I do notice that you're steadfastly avoiding certain question in the hope I won't underline them. I hope this is an oversight on your part.
poiumty said:
in the same way that a housekeeper you paid for is not your slave.
Wow...exaggerate much?
You want to argue using emotional appeal, go scream at a housewife or something. Or join a party, I hear they're really into stuff like that.
You seem to have mixed up facetious and flippant. My responses had a serious point.
All of your "Terrible Consequences" don't mean a single iota of difference to 99% of the players. They just make a difference to the rules set down by the designers. Which means the rules are wrong.
If the rules need to be that strict, enforce them. Simple variable checks can flag that.
If the rules are there as guidelines, let them have their fun, and then reverse it.
Simple. It's how EVE, Everquest and a lot of the other games work. In fact,
Everquest: Gates of Dischord introduced it's own "exploit" of Plat-fishing in order to get people to try the new area. 5 days of people getting 100 times the money they're used to. Didn't impact the economy at all.
Like...every other multiplayer game...
Nope.
Name 5 multiplayer games that don't have exploits.
I can't speak for what EA did or how ethical it was because that's another subject entirely.
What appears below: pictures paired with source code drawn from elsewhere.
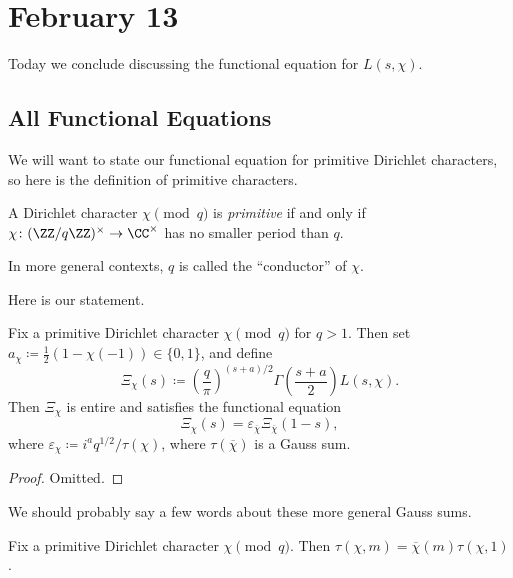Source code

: \documentclass[../notes.tex]{subfiles}
\begin{document}
\section{February 13}

Today we conclude discussing the functional equation for $L(s,\chi)$.

\subsection{All Functional Equations}
We will want to state our functional equation for primitive Dirichlet characters, so here is the definition of primitive characters.
\begin{definition}[primitive]
	A Dirichlet character $\chi\pmod q$ is \textit{primitive} if and only if $\chi\colon(\ZZ/q\ZZ)^\times\to\CC^\times$ has no smaller period than $q$.
\end{definition}
\begin{remark}
	In more general contexts, $q$ is called the ``conductor'' of $\chi$.
\end{remark}
Here is our statement.
\begin{theorem} \label{thm:l-chi-func-eq}
	Fix a primitive Dirichlet character $\chi\pmod q$ for $q>1$. Then set $a_\chi\coloneqq\frac12(1-\chi(-1))\in\{0,1\}$, and define
	\[\Xi_\chi(s)\coloneqq\left(\frac q\pi\right)^{(s+a)/2}\Gamma\left(\frac{s+a}2\right)L(s,\chi).\]
	Then $\Xi_\chi$ is entire and satisfies the functional equation
	\[\Xi_\chi(s)=\varepsilon_{\overline\chi}\Xi_{\overline\chi}(1-s),\]
	where $\varepsilon_\chi\coloneqq i^aq^{1/2}/\tau(\chi)$, where $\tau(\overline\chi)$ is a Gauss sum.
\end{theorem}
\begin{proof}
	Omitted.
\end{proof}
We should probably say a few words about these more general Gauss sums.
\begin{lemma}
	Fix a primitive Dirichlet character $\chi\pmod q$. Then $\tau(\chi,m)=\overline\chi(m)\tau(\chi,1)$.
\end{lemma}
\end{document}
But banning cheaters in general is common practice if you want your game to be respected.
Like Everquest, Eve, Team Fortress, Left 4 Dead, Minecraft, Grand Theft Auto, Diablo... what?
I put forward the idea of a punishment fitting to the crime.
So you'd design, code and model entire new content for the game simply as a cheater response?
Yeah, like others have done before me.
http://www.escapistmagazine.com/news/view/94524-Arkham-Asylum-Pirates-Get-a-Gimpy-Batman
I wish we lived in a world where that would be viable too.
I wish you lived in the same world the rest of us do, it would make this so much easier to discuss.